Task details: Exclude the pictures, then copy word for word the lines running from the beginning of the records through the line with "Create a function".

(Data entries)
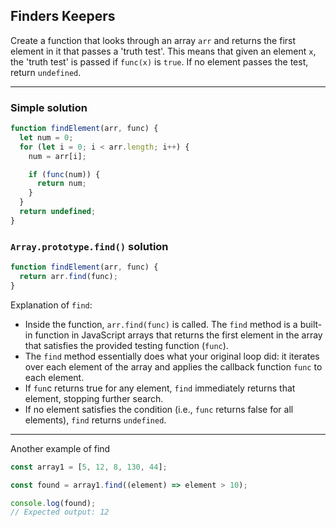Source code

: ## Finders Keepers
Create a function that looks through an array `arr` and returns the first element in it that passes a 'truth test'. This means that given an element `x`, the 'truth test' is passed if `func(x)` is `true`. If no element passes the test, return `undefined`.
___
### Simple solution
```JavaScript
function findElement(arr, func) {
  let num = 0;
  for (let i = 0; i < arr.length; i++) {
    num = arr[i];

    if (func(num)) {
      return num;
    }
  }
  return undefined;
}
```

### ```Array.prototype.find()``` solution
```JavaScript
function findElement(arr, func) {
  return arr.find(func);
}
```
Explanation of ```find```:
* Inside the function, ```arr.find(func)``` is called. The ```find``` method is a built-in function in JavaScript arrays that returns the first element in the array that satisfies the provided testing function (```func```).
* The `find` method essentially does what your original loop did: it iterates over each element of the array and applies the callback function `func` to each element.
* If `fun`c returns true for any element, `find` immediately returns that element, stopping further search.
* If no element satisfies the condition (i.e., `func` returns false for all elements), `find` returns `undefined`.
___

Another example of find
```JavaScript
const array1 = [5, 12, 8, 130, 44];

const found = array1.find((element) => element > 10);

console.log(found);
// Expected output: 12
```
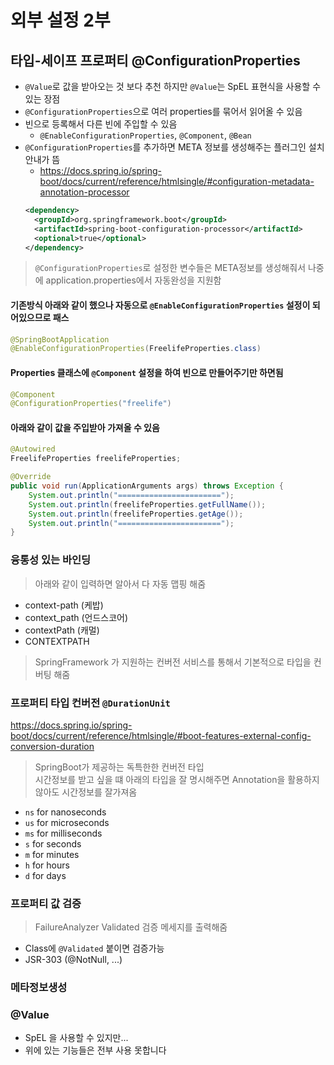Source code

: # 외부 설정 2부
## 타입-세이프 프로퍼티 @ConfigurationProperties
- `@Value`로 값을 받아오는 것 보다 추천 하지만 `@Value`는 SpEL 표현식을 사용할 수 있는 장점
- `@ConfigurationProperties`으로 여러 properties를 묶어서 읽어올 수 있음
- 빈으로 등록해서 다른 빈에 주입할 수 있음
  - `@EnableConfigurationProperties`, `@Component`, `@Bean`
- `@ConfigurationProperties`를 추가하면 META 정보를 생성해주는 플러그인 설치안내가 뜸
  - https://docs.spring.io/spring-boot/docs/current/reference/htmlsingle/#configuration-metadata-annotation-processor
  ```xml
  <dependency>
    <groupId>org.springframework.boot</groupId>
    <artifactId>spring-boot-configuration-processor</artifactId>
    <optional>true</optional>
  </dependency>
  ```
  
> `@ConfigurationProperties`로 설정한 변수들은 META정보를 생성해줘서 나중에 application.properties에서 자동완성을 지원함
#### 기존방식 아래와 같이 했으나 자동으로 `@EnableConfigurationProperties` 설정이 되어있으므로 패스
```java
@SpringBootApplication
@EnableConfigurationProperties(FreelifeProperties.class)
```

#### Properties 클래스에 `@Component` 설정을 하여 빈으로 만들어주기만 하면됨
```java
@Component
@ConfigurationProperties("freelife")
```

#### 아래와 같이 값을 주입받아 가져올 수 있음
```java
@Autowired
FreelifeProperties freelifeProperties;

@Override
public void run(ApplicationArguments args) throws Exception {
    System.out.println("=======================");
    System.out.println(freelifeProperties.getFullName());
    System.out.println(freelifeProperties.getAge());
    System.out.println("=======================");
}
```

### 융통성 있는 바인딩
> 아래와 같이 입력하면 알아서 다 자동 맵핑 해줌  
- context-path (케밥)
- context_path (언드스코어)
- contextPath (캐멀)
- CONTEXTPATH
  
> SpringFramework 가 지원하는 컨버전 서비스를 통해서 기본적으로 타입을 컨버팅 해줌  
### 프로퍼티 타입 컨버전 `@DurationUnit`
https://docs.spring.io/spring-boot/docs/current/reference/htmlsingle/#boot-features-external-config-conversion-duration
  
> SpringBoot가 제공하는 독특한한 컨버전 타입  
> 시간정보를 받고 싶을 떄 아래의 타입을 잘 명시해주면 Annotation을 활용하지 않아도 시간정보를 잘가져옴  
- `ns` for nanoseconds
- `us` for microseconds
- `ms` for milliseconds
- `s` for seconds
- `m` for minutes
- `h` for hours
- `d` for days

### 프로퍼티 값 검증
> FailureAnalyzer Validated 검증 메세지를 출력해줌  
- Class에 `@Validated` 붙이면 검증가능
- JSR-303 (@NotNull, ...)

### 메타정보생성
### @Value
- SpEL 을 사용할 수 있지만...
- 위에 있는 기능들은 전부 사용 못합니다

Solution for this exercise:
Source code

: ## Finders Keepers
Create a function that looks through an array `arr` and returns the first element in it that passes a 'truth test'. This means that given an element `x`, the 'truth test' is passed if `func(x)` is `true`. If no element passes the test, return `undefined`.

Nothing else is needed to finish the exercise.